Palmeiras hat jetzt Einspruch gegen die Wertung des
Spiels eingelegt, da der TV-Beweis verboten wäre und der Schiedsrichter auf
irregulärem Weg zu Informationen und zu seiner Entscheidung gekommen wäre. Der
Verein handelt nach dem Motto, wenn die anderen betrügen (was weder bewiesen
noch glaubhaft ist), dann haben wir auch das Recht dazu. Es soll von
gerichtlicher Seite aus, ein irreguläres Tor anerkannt werden!
Ein anderes Beispiel ist, dass sich bei allen
Verfolgerteams die Meinung festsetzt, dass Fluminense nur aufgrund von
gutmütigen Schiedsrichterentscheidungen auf dem ersten Platz stehen würde. Die
Satireseite Kibe Loco kommentiert die Situation so:
Am gestrigen Mittwoch stand noch das Nachholspiel
des Tabellenzweiten Atlético – MG gegen Flamengo aus. Da das Spiel in Belo
Horizonte stattfand, beschloss ich mit einigen Freunden in die Kneipe BG im
Stadtteil Gávea in der der Südzone zu gehen. Flamengo musste versuchen Punkte
zu gewinnen, um dem Abstieg zu entfliehen. Die Fans des Lokalrivalen Fluminense
unterstützten dieses Vorhaben ausnahmsweise, da jeder Punktverlust von Atlético
– MG ihrem Team zum Vorteil wäre.
Die Kneipe BG befindet sich an einem Platz voller
Bars in dem schicken Upper-Class-Viertel Gávea, indem man eigentlich keine Fans
des Arbeitervereins Flamengo erwartet. Aber BG ist eine typische brasilianische
Fußballkneipe, die aus einem kleinen Raum besteht, dessen Frontseite zur Straße
hin komplett geöffnet ist. An der Rückwand hängt ein Fernseher, darunter stehen
die Kühlschränke für das Bier. Die Gäste kaufen ein Bier am Tresen und
verfolgen in kleinen Gruppen das Spiel im Stehen auf der Straße. Somit hat die
Kneipe einen Unterklassenstil, aber das Publikum bestand auch gestern wieder
aus den gutsituierten Nachbarn der Südzone. Image und Wirklichkeit klaffen bei
Flamengo einfach weit auseinander.
In der ersten Halbzeit war Atlético – MG weit
überlegen, aber Flamengo erziehlte in der 26. Minute das 1:0. Jetzt machten
sich auch die anwesenden Fluminensefans mit ihren langgezogenen
„Neeeenseeeee!“-Rufen bemerkbar, die im Gegensatz zu den Flamenguistas „zivil“
gekleidet waren. Kurz darauf wurde ein Flamengospieler nach einer, aus meiner
Sicht, zweifelhaften Entscheidung vom Platz gestellt. Hinter mir diskutierte
eine Gruppe das Thema des Tages: die Schiedsrichter. „Die Typen von Atético –
MG haben jetzt solange über die Schiris gemeckert, dass ihnen auf jedem Schritt
und Tritt geholfen wird!“ Zum Ende der Halbzeit gibt der Unparteiische fünf
Minuten Nachspielzeit, was erneut zu Meckereien führt.

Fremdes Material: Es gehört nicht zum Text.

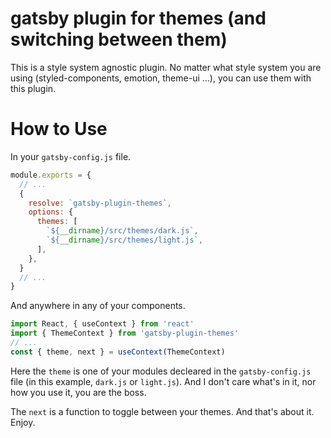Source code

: # gatsby plugin for themes (and switching between them)

This is a style system agnostic plugin. No matter what style system you are
using (styled-components, emotion, theme-ui ...), you can use them with this
plugin.

# How to Use

In your `gatsby-config.js` file.
``` javascript
module.exports = {
  // ...
  {
    resolve: `gatsby-plugin-themes`,
    options: {
      themes: [
        `${__dirname}/src/themes/dark.js`,
        `${__dirname}/src/themes/light.js`,
      ],
    },
  }
  // ...
}
```

And anywhere in any of your components.

``` javascript
import React, { useContext } from 'react'
import { ThemeContext } from 'gatsby-plugin-themes'
// ...
const { theme, next } = useContext(ThemeContext)
```

Here the `theme` is one of your modules decleared in the `gatsby-config.js` file
(in this example, `dark.js` or `light.js`). And I don't care what's in it, nor
how you use it, you are the boss.

The `next` is a function to toggle between your themes. And that's about it. Enjoy.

In der zweiten Halbzeit ändert sich das Bild kaum:
Atlético – MG drückt und Flamengo verteidigt mit zehn Mann. In der 57. Minute
kommt Atlético – MG zum Ausgleich, aber trotz weiteren fünf Minuten
Nachspielzeit rettet Flamengo den Punkt. Um mich herum ertönen erneut die
„Neeeenseeeee!“-Rufe. Die Tricolores feiern mehr als die Flamenguistas, denn
ihnen kann man jetzt bei acht Punkten Vorsprung die Meisterschaft kaum noch
nehmen.
Nach dem Spiel meckerte der Trainer von Atlético –
MG erneut über die Leistung des Schiris. „Kurios“, denke ich mir, „eigentlich
dachte ich, dass Flamengo benachteiligt wurde“. Während des Spiels habe ich den
Anthropologen Édison Gastaldo interviewet, der über das Erlebnis des
Fußballschauens in Kneipen spricht.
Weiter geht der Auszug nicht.